YOUR ASSIGNMENT -
Write out the records in full and without alteration, setting aside their pictures.

○ ○ ○ ○

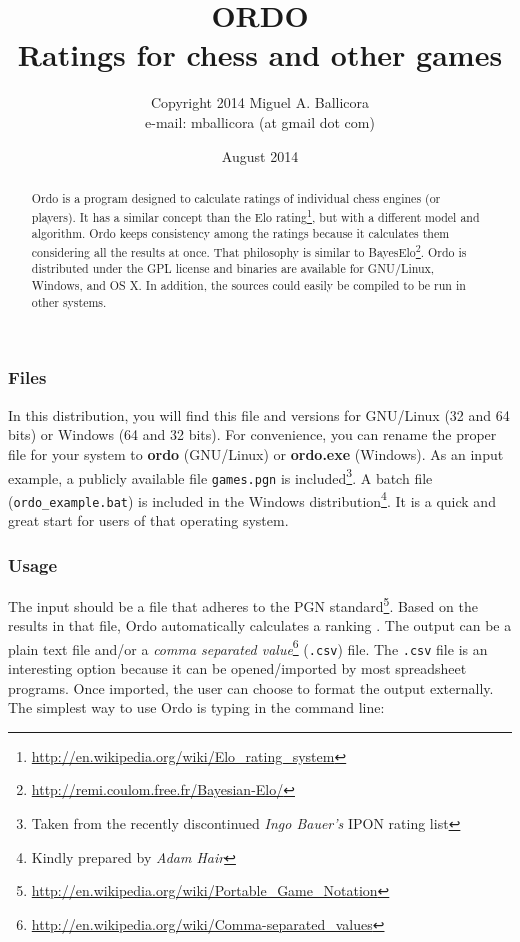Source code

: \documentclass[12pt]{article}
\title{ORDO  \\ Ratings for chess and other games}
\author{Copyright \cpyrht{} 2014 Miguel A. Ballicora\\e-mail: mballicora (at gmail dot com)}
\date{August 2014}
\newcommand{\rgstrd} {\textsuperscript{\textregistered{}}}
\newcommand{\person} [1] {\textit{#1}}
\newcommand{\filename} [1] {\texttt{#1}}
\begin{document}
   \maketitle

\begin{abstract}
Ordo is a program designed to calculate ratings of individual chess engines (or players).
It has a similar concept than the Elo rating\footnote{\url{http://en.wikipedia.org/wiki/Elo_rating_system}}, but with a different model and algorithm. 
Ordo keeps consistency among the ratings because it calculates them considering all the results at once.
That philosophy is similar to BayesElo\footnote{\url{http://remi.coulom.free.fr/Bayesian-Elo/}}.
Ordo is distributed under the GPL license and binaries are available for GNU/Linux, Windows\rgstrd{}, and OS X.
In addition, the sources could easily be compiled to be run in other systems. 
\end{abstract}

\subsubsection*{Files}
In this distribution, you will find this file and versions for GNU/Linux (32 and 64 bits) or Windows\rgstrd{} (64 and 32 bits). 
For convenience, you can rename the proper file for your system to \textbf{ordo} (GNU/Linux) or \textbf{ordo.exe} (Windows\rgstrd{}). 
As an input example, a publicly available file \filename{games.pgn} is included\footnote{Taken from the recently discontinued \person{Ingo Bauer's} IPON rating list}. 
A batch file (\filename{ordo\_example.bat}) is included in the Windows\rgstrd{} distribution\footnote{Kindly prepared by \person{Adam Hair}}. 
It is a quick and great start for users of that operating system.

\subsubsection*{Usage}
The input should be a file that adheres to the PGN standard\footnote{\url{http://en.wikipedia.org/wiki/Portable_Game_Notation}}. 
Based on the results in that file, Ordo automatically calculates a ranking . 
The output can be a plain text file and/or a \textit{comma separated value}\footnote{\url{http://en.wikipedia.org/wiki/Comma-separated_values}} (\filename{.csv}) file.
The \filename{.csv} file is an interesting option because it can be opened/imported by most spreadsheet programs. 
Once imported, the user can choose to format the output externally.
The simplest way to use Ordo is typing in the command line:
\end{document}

○ ○ ○ ○

WRITTEN RESPONSE -
Source code

: \documentclass[12pt]{article}
\title{ORDO  \\ Ratings for chess and other games}
\author{Copyright \cpyrht{} 2014 Miguel A. Ballicora\\e-mail: mballicora (at gmail dot com)}
\date{August 2014}
\newcommand{\rgstrd} {\textsuperscript{\textregistered{}}}
\newcommand{\person} [1] {\textit{#1}}
\newcommand{\filename} [1] {\texttt{#1}}
\begin{document}
   \maketitle

\begin{abstract}
Ordo is a program designed to calculate ratings of individual chess engines (or players).
It has a similar concept than the Elo rating\footnote{\url{http://en.wikipedia.org/wiki/Elo_rating_system}}, but with a different model and algorithm. 
Ordo keeps consistency among the ratings because it calculates them considering all the results at once.
That philosophy is similar to BayesElo\footnote{\url{http://remi.coulom.free.fr/Bayesian-Elo/}}.
Ordo is distributed under the GPL license and binaries are available for GNU/Linux, Windows\rgstrd{}, and OS X.
In addition, the sources could easily be compiled to be run in other systems. 
\end{abstract}

\subsubsection*{Files}
In this distribution, you will find this file and versions for GNU/Linux (32 and 64 bits) or Windows\rgstrd{} (64 and 32 bits). 
For convenience, you can rename the proper file for your system to \textbf{ordo} (GNU/Linux) or \textbf{ordo.exe} (Windows\rgstrd{}). 
As an input example, a publicly available file \filename{games.pgn} is included\footnote{Taken from the recently discontinued \person{Ingo Bauer's} IPON rating list}. 
A batch file (\filename{ordo\_example.bat}) is included in the Windows\rgstrd{} distribution\footnote{Kindly prepared by \person{Adam Hair}}. 
It is a quick and great start for users of that operating system.

\subsubsection*{Usage}
The input should be a file that adheres to the PGN standard\footnote{\url{http://en.wikipedia.org/wiki/Portable_Game_Notation}}. 
Based on the results in that file, Ordo automatically calculates a ranking . 
The output can be a plain text file and/or a \textit{comma separated value}\footnote{\url{http://en.wikipedia.org/wiki/Comma-separated_values}} (\filename{.csv}) file.
The \filename{.csv} file is an interesting option because it can be opened/imported by most spreadsheet programs. 
Once imported, the user can choose to format the output externally.
The simplest way to use Ordo is typing in the command line:
\end{document}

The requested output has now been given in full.